====== EXCERPTED RECORDS

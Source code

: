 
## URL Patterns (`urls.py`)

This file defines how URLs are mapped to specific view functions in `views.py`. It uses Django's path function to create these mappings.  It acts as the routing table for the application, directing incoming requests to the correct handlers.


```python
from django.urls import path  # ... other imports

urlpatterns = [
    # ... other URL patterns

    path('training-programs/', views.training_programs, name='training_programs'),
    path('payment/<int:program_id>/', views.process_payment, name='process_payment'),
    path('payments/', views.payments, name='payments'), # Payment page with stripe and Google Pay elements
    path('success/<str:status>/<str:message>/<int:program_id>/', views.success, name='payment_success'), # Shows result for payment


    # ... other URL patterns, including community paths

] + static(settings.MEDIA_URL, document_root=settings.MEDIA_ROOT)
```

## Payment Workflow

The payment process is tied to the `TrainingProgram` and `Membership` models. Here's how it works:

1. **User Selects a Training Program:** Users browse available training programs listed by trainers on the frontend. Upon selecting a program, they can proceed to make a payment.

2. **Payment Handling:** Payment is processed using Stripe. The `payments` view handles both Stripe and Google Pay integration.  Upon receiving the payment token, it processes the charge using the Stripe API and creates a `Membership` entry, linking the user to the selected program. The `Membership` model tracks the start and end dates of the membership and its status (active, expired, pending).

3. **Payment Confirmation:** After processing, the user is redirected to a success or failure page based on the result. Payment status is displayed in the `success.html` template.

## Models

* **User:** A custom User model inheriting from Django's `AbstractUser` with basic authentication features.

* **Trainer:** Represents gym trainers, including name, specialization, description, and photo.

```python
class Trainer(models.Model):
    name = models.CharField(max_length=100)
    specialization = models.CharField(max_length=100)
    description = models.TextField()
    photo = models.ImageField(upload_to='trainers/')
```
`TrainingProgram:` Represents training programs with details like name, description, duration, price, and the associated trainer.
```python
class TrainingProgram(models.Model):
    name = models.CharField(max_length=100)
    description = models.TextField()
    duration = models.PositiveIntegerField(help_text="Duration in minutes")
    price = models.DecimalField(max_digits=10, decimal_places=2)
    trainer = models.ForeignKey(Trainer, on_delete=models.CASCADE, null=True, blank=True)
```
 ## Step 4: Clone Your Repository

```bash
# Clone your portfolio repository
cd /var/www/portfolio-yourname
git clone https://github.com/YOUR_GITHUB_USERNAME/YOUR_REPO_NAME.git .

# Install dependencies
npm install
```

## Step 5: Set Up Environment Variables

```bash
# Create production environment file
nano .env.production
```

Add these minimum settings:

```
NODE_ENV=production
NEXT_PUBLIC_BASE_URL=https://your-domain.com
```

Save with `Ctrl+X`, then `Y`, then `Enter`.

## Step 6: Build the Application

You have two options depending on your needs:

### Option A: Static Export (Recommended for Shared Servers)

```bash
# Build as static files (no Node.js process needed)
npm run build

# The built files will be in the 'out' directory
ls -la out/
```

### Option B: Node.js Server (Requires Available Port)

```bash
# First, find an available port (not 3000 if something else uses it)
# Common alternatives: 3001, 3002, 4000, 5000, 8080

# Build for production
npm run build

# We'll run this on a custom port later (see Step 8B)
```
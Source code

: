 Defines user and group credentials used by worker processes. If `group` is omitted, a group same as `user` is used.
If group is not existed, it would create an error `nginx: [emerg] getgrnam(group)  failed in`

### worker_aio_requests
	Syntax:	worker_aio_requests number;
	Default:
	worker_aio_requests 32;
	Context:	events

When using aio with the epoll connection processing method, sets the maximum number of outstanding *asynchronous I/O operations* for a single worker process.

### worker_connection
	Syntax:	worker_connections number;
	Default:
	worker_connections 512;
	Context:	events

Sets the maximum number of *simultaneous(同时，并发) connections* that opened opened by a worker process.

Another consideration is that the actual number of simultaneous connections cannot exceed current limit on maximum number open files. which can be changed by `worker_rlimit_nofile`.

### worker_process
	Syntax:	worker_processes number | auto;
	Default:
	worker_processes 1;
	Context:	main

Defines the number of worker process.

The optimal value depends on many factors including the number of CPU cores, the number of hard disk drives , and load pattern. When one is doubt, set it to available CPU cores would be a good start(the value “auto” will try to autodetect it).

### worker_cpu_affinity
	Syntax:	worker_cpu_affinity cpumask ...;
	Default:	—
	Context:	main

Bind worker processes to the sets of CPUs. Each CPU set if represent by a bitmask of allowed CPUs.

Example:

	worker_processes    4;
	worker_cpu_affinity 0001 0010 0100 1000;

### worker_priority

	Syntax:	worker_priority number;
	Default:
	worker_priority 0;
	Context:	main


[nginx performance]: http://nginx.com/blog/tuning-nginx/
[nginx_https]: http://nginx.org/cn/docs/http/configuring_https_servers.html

============

:: EXERCISE DESCRIPTION ::
Please set down all the data word for word.

:: RESPONSE TO THE EXERCISE ::
Source code

: 
## URL Patterns (`urls.py`)

This file defines how URLs are mapped to specific view functions in `views.py`. It uses Django's path function to create these mappings.  It acts as the routing table for the application, directing incoming requests to the correct handlers.


```python
from django.urls import path  # ... other imports

urlpatterns = [
    # ... other URL patterns

    path('training-programs/', views.training_programs, name='training_programs'),
    path('payment/<int:program_id>/', views.process_payment, name='process_payment'),
    path('payments/', views.payments, name='payments'), # Payment page with stripe and Google Pay elements
    path('success/<str:status>/<str:message>/<int:program_id>/', views.success, name='payment_success'), # Shows result for payment


    # ... other URL patterns, including community paths

] + static(settings.MEDIA_URL, document_root=settings.MEDIA_ROOT)
```

## Payment Workflow

The payment process is tied to the `TrainingProgram` and `Membership` models. Here's how it works:

1. **User Selects a Training Program:** Users browse available training programs listed by trainers on the frontend. Upon selecting a program, they can proceed to make a payment.

2. **Payment Handling:** Payment is processed using Stripe. The `payments` view handles both Stripe and Google Pay integration.  Upon receiving the payment token, it processes the charge using the Stripe API and creates a `Membership` entry, linking the user to the selected program. The `Membership` model tracks the start and end dates of the membership and its status (active, expired, pending).

3. **Payment Confirmation:** After processing, the user is redirected to a success or failure page based on the result. Payment status is displayed in the `success.html` template.

## Models

* **User:** A custom User model inheriting from Django's `AbstractUser` with basic authentication features.

* **Trainer:** Represents gym trainers, including name, specialization, description, and photo.

```python
class Trainer(models.Model):
    name = models.CharField(max_length=100)
    specialization = models.CharField(max_length=100)
    description = models.TextField()
    photo = models.ImageField(upload_to='trainers/')
```
`TrainingProgram:` Represents training programs with details like name, description, duration, price, and the associated trainer.
```python
class TrainingProgram(models.Model):
    name = models.CharField(max_length=100)
    description = models.TextField()
    duration = models.PositiveIntegerField(help_text="Duration in minutes")
    price = models.DecimalField(max_digits=10, decimal_places=2)
    trainer = models.ForeignKey(Trainer, on_delete=models.CASCADE, null=True, blank=True)
```
 ## Step 4: Clone Your Repository

```bash
# Clone your portfolio repository
cd /var/www/portfolio-yourname
git clone https://github.com/YOUR_GITHUB_USERNAME/YOUR_REPO_NAME.git .

# Install dependencies
npm install
```

## Step 5: Set Up Environment Variables

```bash
# Create production environment file
nano .env.production
```

Add these minimum settings:

```
NODE_ENV=production
NEXT_PUBLIC_BASE_URL=https://your-domain.com
```

Save with `Ctrl+X`, then `Y`, then `Enter`.

## Step 6: Build the Application

You have two options depending on your needs:

### Option A: Static Export (Recommended for Shared Servers)

```bash
# Build as static files (no Node.js process needed)
npm run build

# The built files will be in the 'out' directory
ls -la out/
```

### Option B: Node.js Server (Requires Available Port)

```bash
# First, find an available port (not 3000 if something else uses it)
# Common alternatives: 3001, 3002, 4000, 5000, 8080

# Build for production
npm run build

# We'll run this on a custom port later (see Step 8B)
```
Source code

: Defines user and group credentials used by worker processes. If `group` is omitted, a group same as `user` is used.
If group is not existed, it would create an error `nginx: [emerg] getgrnam(group)  failed in`

### worker_aio_requests
	Syntax:	worker_aio_requests number;
	Default:
	worker_aio_requests 32;
	Context:	events

When using aio with the epoll connection processing method, sets the maximum number of outstanding *asynchronous I/O operations* for a single worker process.

### worker_connection
	Syntax:	worker_connections number;
	Default:
	worker_connections 512;
	Context:	events

Sets the maximum number of *simultaneous(同时，并发) connections* that opened opened by a worker process.

Another consideration is that the actual number of simultaneous connections cannot exceed current limit on maximum number open files. which can be changed by `worker_rlimit_nofile`.

### worker_process
	Syntax:	worker_processes number | auto;
	Default:
	worker_processes 1;
	Context:	main

Defines the number of worker process.

The optimal value depends on many factors including the number of CPU cores, the number of hard disk drives , and load pattern. When one is doubt, set it to available CPU cores would be a good start(the value “auto” will try to autodetect it).

### worker_cpu_affinity
	Syntax:	worker_cpu_affinity cpumask ...;
	Default:	—
	Context:	main

Bind worker processes to the sets of CPUs. Each CPU set if represent by a bitmask of allowed CPUs.

Example:

	worker_processes    4;
	worker_cpu_affinity 0001 0010 0100 1000;

### worker_priority

	Syntax:	worker_priority number;
	Default:
	worker_priority 0;
	Context:	main


[nginx performance]: http://nginx.com/blog/tuning-nginx/
[nginx_https]: http://nginx.org/cn/docs/http/configuring_https_servers.html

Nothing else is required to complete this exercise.